Among the many duties of the pastoral vocation, accompaniment is among the most sacred. Last Tuesday, I joined a faithful member of my Sunday School class as he fulfilled his civic duty to appear before an immigration judge at the federal courthouse on Dolorosa Street in San Antonio, Texas.
Declared dead by the dictatorship of Venezuela, this elderly man, a pro-democracy dissident and refugee, suffered the arduous journey through the Darien Gap to pursue the “unalienable right” to life, liberty, and the pursuit of happiness. A diabetic, he suffered a minor stroke during his journey but arrived alive and applied for asylum. Tuesday was his opportunity to share his story.
Arriving to the fourth floor of the courthouse, we passed through metal detectors and noticed several overweight men in plain clothes with long beards and tattoos. Equipped with paramilitary ICE vests, face coverings, zip ties and other armaments, the men looked over photographs featuring the very immigrants who were assembling for their hearings. A female ICE agent joined them wearing casual attire.
Disallowed from joining my parishioner in the courtroom, I visited with others facing uncertain futures: a Cuban refugee about to lose his Bolivian wife and children, a family whose five-year-old nephew would be judged alone as an adult, a domestic violence survivor with two small children (one a U.S. citizen), and a young man whose only request of me was a loving embrace.
After three hours, my parishioner emerged from the courtroom. Before I could speak to him, he was taken downstairs to the detention bus as the media broadcast images that have since gone viral on social media. Another immigrant shared that their cases had all been desestimados, dismissed without any hearing. Instead of freedom and the protection of double jeopardy, the dismissal reset the entire review process and resulted in immediate detention.
Once in custody, detention turns the presumed guilty immigrant into an asset of the publicly traded for-profit detention industry. Detention services are a crony capitalist cash cow. Profits flow through a network of mercenary prisons to shareholders, lobbyists, and the politicians responsible for policies that fill them. The 13th Amendment prohibits exploiting human souls in bondage for profit. The taxpayer funded kidnapping, hazing, and extortion of those who have been denied justice should be no exception to this prohibition, but like its predecessor, this new form of the slave trade is as profitable as it is corrupting and addictive.
The following day, I received word from a young mother who was released. As her children trembled and wept in fear, she was told that her only way out of detention was to sign a false confession: “Failure to Appear.” Captured at the courthouse and detained for due diligence, she signed the form, was fitted with the grilleteankle monitor (another profit generator), and was given a new date to face the consequences for having respected a court in contempt of her right to due process.
Meanwhile, my parishioner, age 71, remains in detention, determined to seek asylum as his church, his true asylum, prays for his release and health.

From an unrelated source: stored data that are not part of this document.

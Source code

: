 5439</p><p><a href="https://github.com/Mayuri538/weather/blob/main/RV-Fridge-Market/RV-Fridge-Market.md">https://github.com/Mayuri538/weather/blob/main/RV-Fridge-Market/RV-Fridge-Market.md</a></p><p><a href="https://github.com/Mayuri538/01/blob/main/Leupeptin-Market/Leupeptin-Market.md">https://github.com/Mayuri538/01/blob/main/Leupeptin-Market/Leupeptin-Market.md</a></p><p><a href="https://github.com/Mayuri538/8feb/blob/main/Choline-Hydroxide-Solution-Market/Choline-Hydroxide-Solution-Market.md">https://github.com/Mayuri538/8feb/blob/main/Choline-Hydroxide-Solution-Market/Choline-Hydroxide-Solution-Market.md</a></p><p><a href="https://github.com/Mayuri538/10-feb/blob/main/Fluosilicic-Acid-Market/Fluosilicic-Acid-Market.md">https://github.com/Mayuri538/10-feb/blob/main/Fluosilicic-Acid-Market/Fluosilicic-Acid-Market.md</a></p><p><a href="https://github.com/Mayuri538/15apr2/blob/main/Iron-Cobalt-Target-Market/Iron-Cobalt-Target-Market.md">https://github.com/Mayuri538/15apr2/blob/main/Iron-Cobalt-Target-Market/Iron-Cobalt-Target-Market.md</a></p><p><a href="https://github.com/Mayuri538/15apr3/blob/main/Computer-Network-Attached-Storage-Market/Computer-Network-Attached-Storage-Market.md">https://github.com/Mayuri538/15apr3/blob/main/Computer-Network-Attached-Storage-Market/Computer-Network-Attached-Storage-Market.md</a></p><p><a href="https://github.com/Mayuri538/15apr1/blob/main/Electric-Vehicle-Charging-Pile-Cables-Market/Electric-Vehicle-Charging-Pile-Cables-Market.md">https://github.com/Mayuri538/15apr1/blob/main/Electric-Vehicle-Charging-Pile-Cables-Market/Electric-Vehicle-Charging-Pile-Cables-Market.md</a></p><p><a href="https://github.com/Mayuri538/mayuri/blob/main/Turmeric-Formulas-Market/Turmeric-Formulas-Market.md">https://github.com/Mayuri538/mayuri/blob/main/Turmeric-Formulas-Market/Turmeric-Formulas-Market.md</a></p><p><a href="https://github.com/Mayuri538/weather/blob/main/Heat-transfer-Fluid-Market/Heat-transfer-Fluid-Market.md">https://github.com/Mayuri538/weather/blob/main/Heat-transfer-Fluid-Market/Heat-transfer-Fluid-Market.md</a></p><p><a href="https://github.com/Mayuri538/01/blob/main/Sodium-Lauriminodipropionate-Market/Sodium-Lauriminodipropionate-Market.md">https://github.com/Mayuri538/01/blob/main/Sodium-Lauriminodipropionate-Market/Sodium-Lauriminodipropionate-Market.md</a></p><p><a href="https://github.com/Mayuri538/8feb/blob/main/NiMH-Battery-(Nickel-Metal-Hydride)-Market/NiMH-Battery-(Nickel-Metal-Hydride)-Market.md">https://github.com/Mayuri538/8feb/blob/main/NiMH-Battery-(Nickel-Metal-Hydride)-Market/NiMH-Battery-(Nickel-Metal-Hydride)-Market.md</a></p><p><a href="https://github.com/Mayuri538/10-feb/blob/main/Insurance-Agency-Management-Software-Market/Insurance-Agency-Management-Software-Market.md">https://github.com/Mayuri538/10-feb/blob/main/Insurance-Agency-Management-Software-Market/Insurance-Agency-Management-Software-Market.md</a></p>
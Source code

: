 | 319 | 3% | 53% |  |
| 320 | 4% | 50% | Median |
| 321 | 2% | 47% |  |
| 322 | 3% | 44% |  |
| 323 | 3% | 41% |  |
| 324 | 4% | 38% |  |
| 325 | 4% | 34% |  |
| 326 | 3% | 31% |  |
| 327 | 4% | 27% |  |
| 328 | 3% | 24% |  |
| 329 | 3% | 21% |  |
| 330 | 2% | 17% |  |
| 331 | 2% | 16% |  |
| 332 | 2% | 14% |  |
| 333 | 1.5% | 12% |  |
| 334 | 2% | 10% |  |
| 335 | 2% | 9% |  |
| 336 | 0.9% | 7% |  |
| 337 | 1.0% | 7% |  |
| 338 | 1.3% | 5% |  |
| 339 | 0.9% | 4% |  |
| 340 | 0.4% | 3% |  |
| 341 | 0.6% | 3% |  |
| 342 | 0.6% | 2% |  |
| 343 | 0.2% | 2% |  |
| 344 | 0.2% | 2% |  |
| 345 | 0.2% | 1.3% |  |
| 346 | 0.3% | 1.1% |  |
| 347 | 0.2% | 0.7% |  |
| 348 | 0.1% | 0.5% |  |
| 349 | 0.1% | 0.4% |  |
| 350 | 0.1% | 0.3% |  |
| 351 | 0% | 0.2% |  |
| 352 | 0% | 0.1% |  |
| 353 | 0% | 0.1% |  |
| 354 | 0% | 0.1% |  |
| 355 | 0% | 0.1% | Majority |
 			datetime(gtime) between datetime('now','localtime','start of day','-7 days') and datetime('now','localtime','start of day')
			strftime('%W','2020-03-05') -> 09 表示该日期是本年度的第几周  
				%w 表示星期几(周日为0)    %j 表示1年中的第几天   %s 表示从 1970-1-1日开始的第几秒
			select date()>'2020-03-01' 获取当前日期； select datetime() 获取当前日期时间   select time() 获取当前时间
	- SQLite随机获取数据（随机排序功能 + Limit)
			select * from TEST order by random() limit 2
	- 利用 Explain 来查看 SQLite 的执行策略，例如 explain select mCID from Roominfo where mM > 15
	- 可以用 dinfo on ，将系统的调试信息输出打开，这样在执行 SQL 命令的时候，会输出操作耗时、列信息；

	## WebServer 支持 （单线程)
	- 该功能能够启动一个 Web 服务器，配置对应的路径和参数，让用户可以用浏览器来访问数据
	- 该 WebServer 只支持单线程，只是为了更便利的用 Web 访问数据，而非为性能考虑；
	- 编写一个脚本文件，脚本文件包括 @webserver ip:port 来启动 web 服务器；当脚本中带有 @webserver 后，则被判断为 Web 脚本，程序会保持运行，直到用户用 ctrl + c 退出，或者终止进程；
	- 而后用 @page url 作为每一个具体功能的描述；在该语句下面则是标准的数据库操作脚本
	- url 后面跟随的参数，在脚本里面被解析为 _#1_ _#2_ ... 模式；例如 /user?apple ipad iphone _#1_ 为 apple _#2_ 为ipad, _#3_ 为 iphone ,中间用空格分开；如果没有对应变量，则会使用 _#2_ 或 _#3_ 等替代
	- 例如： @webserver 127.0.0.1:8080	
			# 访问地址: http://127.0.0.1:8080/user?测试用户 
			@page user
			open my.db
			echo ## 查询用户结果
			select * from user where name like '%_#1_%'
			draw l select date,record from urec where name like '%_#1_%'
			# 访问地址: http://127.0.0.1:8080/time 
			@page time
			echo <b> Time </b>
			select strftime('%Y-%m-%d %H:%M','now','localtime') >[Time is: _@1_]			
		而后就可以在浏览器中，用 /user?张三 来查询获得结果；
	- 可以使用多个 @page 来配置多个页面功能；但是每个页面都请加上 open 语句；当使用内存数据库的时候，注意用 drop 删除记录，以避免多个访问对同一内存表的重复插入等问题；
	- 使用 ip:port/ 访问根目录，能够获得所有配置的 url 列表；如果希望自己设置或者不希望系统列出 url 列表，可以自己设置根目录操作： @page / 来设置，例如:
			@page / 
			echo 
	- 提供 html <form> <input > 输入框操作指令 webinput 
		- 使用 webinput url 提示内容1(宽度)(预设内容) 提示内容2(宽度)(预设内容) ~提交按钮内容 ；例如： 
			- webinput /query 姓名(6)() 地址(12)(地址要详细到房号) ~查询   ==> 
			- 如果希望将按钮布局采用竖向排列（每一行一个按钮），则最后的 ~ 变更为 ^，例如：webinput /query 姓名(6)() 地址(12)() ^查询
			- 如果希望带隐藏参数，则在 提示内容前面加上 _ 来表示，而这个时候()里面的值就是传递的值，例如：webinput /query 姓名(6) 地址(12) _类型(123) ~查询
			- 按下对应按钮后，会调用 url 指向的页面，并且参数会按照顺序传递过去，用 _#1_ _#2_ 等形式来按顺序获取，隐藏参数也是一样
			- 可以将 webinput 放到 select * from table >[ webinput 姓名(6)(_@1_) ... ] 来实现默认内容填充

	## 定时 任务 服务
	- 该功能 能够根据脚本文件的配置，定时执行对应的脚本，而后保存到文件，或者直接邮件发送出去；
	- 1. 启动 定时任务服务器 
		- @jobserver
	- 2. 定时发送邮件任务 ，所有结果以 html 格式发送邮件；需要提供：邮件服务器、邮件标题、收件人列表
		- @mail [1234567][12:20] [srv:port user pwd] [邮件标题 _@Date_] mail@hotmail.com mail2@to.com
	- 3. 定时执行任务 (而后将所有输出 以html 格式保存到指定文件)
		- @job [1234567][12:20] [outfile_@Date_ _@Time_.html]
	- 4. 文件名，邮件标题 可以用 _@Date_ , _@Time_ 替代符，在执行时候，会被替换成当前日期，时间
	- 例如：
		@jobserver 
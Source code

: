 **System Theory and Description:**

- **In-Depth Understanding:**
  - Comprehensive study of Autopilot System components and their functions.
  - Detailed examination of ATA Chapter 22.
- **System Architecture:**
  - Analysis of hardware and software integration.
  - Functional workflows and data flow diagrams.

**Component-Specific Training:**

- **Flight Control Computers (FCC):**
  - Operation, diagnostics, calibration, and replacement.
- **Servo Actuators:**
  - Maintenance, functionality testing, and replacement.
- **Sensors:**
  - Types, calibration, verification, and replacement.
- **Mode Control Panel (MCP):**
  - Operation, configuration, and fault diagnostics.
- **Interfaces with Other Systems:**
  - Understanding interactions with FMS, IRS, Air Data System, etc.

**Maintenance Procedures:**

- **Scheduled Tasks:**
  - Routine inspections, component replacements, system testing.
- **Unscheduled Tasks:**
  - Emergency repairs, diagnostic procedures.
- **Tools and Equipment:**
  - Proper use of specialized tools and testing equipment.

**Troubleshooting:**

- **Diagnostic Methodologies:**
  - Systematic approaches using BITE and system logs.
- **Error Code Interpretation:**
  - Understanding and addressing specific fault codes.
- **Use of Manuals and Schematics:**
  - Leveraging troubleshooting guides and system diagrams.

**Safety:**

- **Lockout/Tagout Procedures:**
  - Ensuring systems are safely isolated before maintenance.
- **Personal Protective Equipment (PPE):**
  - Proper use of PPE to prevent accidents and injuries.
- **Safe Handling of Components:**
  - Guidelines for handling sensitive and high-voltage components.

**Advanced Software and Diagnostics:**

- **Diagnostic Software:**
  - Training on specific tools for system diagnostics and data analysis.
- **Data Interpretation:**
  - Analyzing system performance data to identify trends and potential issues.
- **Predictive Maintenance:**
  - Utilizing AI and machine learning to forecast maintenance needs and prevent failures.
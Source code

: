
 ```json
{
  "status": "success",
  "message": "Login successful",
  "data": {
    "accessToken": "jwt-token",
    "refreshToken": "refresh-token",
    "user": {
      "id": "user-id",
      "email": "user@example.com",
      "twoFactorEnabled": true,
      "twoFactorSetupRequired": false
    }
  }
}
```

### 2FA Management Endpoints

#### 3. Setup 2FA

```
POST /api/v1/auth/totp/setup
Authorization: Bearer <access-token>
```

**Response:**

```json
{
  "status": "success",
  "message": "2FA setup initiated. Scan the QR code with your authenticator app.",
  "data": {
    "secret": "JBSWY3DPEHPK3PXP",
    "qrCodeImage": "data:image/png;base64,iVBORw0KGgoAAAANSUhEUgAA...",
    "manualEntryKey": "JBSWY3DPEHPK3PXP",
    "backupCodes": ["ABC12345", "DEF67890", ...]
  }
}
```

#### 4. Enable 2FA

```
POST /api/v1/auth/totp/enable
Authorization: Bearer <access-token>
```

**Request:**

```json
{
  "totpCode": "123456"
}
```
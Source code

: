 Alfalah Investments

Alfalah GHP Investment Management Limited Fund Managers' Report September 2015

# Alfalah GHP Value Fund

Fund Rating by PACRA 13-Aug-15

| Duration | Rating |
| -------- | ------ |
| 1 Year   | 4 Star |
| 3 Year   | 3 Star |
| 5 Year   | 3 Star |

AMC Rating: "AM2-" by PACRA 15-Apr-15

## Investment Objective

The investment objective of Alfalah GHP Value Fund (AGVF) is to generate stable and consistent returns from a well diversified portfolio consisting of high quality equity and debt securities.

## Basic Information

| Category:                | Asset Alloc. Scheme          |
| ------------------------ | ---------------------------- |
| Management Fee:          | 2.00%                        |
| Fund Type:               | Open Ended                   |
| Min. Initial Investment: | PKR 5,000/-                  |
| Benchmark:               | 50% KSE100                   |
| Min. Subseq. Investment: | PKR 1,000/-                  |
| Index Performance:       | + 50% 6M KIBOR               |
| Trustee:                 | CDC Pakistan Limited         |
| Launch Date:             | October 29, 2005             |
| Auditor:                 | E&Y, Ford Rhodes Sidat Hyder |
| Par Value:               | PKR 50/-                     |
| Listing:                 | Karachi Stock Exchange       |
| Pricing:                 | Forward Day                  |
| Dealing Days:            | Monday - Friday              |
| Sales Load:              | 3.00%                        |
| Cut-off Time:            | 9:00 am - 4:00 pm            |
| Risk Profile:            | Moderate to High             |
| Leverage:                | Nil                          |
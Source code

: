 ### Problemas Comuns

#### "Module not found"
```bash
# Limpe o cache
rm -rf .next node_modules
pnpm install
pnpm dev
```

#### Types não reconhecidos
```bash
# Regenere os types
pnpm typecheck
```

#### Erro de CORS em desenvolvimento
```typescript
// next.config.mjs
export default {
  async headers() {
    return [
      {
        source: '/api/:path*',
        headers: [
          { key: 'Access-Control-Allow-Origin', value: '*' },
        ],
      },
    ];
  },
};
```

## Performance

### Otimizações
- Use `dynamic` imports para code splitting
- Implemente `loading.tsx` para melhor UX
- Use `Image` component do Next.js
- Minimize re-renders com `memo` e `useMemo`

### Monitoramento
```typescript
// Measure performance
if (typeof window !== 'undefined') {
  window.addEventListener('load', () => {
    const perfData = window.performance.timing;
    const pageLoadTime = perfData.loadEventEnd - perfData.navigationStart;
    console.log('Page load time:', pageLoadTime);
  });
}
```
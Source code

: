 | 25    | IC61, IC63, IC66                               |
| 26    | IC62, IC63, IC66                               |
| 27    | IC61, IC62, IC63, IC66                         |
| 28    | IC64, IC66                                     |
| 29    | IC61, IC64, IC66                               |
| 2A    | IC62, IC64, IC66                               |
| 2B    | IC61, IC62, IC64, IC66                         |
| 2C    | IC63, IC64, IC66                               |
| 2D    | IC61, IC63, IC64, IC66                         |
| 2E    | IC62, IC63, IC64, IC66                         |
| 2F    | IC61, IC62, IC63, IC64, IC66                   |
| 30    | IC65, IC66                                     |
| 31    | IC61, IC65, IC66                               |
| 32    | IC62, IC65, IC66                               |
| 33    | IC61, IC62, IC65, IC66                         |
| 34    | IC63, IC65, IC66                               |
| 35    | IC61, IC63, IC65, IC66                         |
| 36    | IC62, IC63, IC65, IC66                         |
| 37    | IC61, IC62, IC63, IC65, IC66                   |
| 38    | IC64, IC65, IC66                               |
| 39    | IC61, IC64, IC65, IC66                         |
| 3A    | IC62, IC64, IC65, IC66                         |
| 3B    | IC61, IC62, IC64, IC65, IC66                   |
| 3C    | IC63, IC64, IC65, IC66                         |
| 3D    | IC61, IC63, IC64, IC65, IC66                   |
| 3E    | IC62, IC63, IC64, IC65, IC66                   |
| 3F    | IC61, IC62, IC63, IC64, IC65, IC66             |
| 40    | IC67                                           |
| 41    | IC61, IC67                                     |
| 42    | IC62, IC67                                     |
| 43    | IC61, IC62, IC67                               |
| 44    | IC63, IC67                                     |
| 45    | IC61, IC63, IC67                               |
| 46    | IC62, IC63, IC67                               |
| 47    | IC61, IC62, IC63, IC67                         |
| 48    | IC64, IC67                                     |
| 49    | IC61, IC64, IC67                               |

For the law-abiding immigrant, Dolorosa Street has become a Via Crucis. The Passion of Christ begins with the unholy alliance between corrupt religion and sadistic empire. Sold for profit, Jesus is arrested without resistance and falsely accused. Pilate washes his hands just as unethical attorneys “rest” immigration cases and judges prematurely dismiss them. The bitter fruit is the same: the vilification of virtue followed by a public spectacle that fuels the propaganda of terror.
Jesus taught his disciples that what we do to the foreigner, the child, the vulnerable, we do to him. Aborting justice to create hateful propaganda and mercenary profit does not make America great. It defiles our nation and crucifies Christ.